Entitled Depositors whose securities accounts with CDP are credited with Shares as at 5.00 p.m. (Singapore time) on the Record Date will be allotted and issued the Warrants under the Bonus Issue on the basis of the number of Shares standing to the credit of their securities accounts with CDP as at 5.00 p.m. (Singapore time) on the Record Date.
Entitled Scripholders will have to submit duly completed and stamped transfers (in respect of Shares not registered in the name of CDP), together with all relevant documents of title, so as to be received by the Company's share registrar, Tricor Barbinder Share Registration Services (a division of Tricor Singapore Pte. Ltd.), by 5:00
p.m. on the Record Date, in order to be registered to determine the Entitled Scripholder's allotment of Warrants under the Bonus Issue.
Foreign Shareholders will not be allowed to participate in the Bonus Issue. No allotment and issuance of the Warrants will be made to Foreign Shareholders under the Bonus Issue.
RECEIPT OF AIP
AIP has been obtained from the SGX-ST for the dealing in, listing of and quotation for the Warrants, the Warrant Exercise Shares, such additional Warrants ("Additional Warrants") which may be allotted and issued pursuant to any adjustments as set out in the Terms and Conditions of the Warrants, and such additional Warrant Exercise Shares which may be allotted and issued pursuant to the exercise of the Additional Warrants on the Official List of the SGX- ST.
The AIP granted by the SGX-ST is not to be taken as an indication of the merits of the Bonus Issue, the Company and/or its subsidiaries.

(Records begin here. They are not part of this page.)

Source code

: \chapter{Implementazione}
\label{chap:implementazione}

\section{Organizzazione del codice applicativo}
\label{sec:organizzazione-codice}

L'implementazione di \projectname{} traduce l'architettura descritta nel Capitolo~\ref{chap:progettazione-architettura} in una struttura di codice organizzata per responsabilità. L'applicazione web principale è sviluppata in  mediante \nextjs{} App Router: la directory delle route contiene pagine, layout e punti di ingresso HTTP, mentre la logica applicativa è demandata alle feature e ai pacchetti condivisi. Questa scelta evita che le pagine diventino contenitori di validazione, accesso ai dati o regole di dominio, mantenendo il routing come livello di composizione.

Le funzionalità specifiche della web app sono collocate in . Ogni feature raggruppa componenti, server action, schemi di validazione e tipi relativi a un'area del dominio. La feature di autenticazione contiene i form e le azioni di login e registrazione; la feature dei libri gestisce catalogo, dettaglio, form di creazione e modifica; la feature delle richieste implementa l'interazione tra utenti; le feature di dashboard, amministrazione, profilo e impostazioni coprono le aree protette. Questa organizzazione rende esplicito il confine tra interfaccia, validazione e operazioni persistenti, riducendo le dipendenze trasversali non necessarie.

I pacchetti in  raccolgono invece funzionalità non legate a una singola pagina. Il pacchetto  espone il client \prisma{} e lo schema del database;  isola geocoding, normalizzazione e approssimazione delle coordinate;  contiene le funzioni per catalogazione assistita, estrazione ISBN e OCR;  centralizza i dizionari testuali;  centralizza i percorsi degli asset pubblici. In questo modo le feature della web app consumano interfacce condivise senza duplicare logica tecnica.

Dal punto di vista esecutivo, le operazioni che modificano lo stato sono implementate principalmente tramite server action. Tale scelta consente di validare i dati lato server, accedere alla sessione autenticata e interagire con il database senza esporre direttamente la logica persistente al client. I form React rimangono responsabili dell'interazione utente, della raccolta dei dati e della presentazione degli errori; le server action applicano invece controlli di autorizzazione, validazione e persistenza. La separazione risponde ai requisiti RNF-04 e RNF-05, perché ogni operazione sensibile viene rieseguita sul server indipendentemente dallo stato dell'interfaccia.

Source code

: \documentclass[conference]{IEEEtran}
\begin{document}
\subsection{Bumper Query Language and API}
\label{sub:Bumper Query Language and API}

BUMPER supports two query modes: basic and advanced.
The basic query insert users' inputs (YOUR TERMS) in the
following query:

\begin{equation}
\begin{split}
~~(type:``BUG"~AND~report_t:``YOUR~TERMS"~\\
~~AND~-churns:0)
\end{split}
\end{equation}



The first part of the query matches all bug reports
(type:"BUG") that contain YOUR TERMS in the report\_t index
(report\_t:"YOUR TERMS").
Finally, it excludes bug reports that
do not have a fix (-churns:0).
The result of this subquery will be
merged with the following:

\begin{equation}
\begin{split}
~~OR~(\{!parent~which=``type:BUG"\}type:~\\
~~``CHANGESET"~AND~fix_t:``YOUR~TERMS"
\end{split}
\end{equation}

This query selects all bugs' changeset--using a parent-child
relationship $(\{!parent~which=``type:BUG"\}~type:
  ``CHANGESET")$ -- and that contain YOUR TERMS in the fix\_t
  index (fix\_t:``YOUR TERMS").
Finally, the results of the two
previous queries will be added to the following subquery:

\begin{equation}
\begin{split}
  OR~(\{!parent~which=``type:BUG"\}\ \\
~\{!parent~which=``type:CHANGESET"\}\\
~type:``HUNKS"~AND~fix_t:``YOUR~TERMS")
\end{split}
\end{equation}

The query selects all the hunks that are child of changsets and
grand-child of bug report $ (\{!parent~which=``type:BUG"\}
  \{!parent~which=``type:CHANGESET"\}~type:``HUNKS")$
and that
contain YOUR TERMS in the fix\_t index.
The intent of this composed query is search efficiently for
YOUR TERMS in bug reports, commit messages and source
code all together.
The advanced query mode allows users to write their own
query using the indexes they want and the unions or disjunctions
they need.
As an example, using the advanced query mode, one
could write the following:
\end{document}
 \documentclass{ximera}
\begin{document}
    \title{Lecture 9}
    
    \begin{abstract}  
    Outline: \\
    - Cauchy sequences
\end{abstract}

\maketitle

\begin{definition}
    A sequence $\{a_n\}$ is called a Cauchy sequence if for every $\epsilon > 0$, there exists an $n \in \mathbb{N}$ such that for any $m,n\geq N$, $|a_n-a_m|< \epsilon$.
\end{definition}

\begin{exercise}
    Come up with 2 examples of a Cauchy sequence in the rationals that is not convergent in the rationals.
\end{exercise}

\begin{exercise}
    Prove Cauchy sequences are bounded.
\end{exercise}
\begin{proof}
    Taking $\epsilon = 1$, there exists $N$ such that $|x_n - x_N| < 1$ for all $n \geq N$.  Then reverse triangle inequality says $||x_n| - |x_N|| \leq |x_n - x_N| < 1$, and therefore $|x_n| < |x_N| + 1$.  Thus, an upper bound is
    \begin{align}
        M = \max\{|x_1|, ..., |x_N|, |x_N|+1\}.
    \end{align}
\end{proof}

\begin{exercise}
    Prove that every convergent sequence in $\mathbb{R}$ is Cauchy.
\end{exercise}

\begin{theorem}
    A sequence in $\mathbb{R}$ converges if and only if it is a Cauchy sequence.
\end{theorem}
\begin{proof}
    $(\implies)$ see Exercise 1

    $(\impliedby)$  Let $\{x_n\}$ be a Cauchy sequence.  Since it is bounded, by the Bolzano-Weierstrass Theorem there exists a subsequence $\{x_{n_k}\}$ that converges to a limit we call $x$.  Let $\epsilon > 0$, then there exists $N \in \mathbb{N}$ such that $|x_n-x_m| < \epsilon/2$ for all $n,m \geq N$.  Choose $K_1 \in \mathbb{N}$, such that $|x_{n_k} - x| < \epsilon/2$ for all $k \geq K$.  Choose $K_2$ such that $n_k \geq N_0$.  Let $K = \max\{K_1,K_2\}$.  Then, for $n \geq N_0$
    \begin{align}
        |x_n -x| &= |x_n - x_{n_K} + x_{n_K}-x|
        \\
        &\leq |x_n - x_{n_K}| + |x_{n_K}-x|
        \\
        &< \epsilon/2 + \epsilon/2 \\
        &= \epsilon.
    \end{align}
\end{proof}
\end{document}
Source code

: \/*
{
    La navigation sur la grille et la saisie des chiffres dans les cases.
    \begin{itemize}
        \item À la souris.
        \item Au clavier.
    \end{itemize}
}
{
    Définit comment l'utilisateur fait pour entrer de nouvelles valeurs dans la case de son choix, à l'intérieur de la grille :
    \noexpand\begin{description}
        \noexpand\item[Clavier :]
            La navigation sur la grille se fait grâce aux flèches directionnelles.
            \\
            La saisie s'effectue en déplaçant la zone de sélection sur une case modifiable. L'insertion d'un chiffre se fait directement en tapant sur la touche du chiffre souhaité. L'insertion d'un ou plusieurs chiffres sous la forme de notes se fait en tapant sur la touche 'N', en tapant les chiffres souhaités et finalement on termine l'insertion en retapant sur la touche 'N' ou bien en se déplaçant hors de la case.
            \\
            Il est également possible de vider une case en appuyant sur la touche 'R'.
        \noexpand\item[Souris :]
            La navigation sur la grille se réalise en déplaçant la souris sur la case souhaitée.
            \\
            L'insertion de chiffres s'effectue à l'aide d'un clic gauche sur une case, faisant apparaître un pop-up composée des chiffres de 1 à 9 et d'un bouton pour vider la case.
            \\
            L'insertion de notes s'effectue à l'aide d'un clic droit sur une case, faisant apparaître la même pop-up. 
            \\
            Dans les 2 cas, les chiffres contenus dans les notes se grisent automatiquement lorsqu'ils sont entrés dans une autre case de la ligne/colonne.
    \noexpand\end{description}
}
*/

IMPORTANT NOTICE FOR HOLDERS OF EXISTING SECURITIES IMPORTANT NOTICE:
SUBJECT TO THE REQUIREMENTS IN RESPECT OF THE ELIGIBILITY TO PARTICIPATE IN THE BONUS ISSUE (DETAILS OF WHICH ARE SET OUT IN SECTION
4 OF THE JULY ANNOUNCEMENT):
SHAREHOLDERS WHO HOLD EXISTING SECURITIES AND WHO WISH TO MAXIMISE THEIR ENTITLEMENTS UNDER THE BONUS ISSUE; AND
HOLDERS OF EXISTING SECURITIES WHO ARE NOT SHAREHOLDERS BUT WHO WISH TO PARTICIPATE IN THE BONUS ISSUE,
SHOULD ENSURE THAT THEY DELIVER TO THE CONVERSION AGENT AND/OR THE WARRANT AGENT THEIR DULY COMPLETED CONVERSION NOTICE AND/OR EXERCISE NOTICE, AS THE CASE MAY BE, IN ACCORDANCE WITH THE TERMS AND CONDITIONS OF THE EXISTING SECURITIES BEFORE 3.00 P.M. ONE (1) BUSINESS DAY PRIOR TO THE RECORD DATE.
HOLDERS OF EXISTING SECURITIES SHOULD ALSO NOTE THAT THERE IS NO ASSURANCE THAT THE BONUS ISSUE WILL PROCEED AND/OR BE COMPLETED. THE BONUS ISSUE IS SUBJECT TO THE AIP NOT HAVING BEEN WITHDRAWN.
THE DELIVERY OF CONVERSION NOTICES AND/OR EXERCISE NOTICES MAY NOT BE REVOKED EVEN IF THE BONUS ISSUE DOES NOT PROCEED OR COMPLETE.
AS ANNOUNCED BY THE COMPANY ON 23 JULY 2020, THE RECORD DATE FOR THE PURPOSE OF DETERMINING SHAREHOLDERS' ENTITLEMENTS TO THE INTERIM
TAX-EXEMPT(ONE-TIER) DIVIDEND OF 1.1 SINGAPORE CENTS PER SHARE FOR THE FINANCIAL YEAR ENDING 31 DECEMBER 2020 ("INTERIM DIVIDEND") WILL BE AT 5.00 P.M. ON 17 SEPTEMBER 2020.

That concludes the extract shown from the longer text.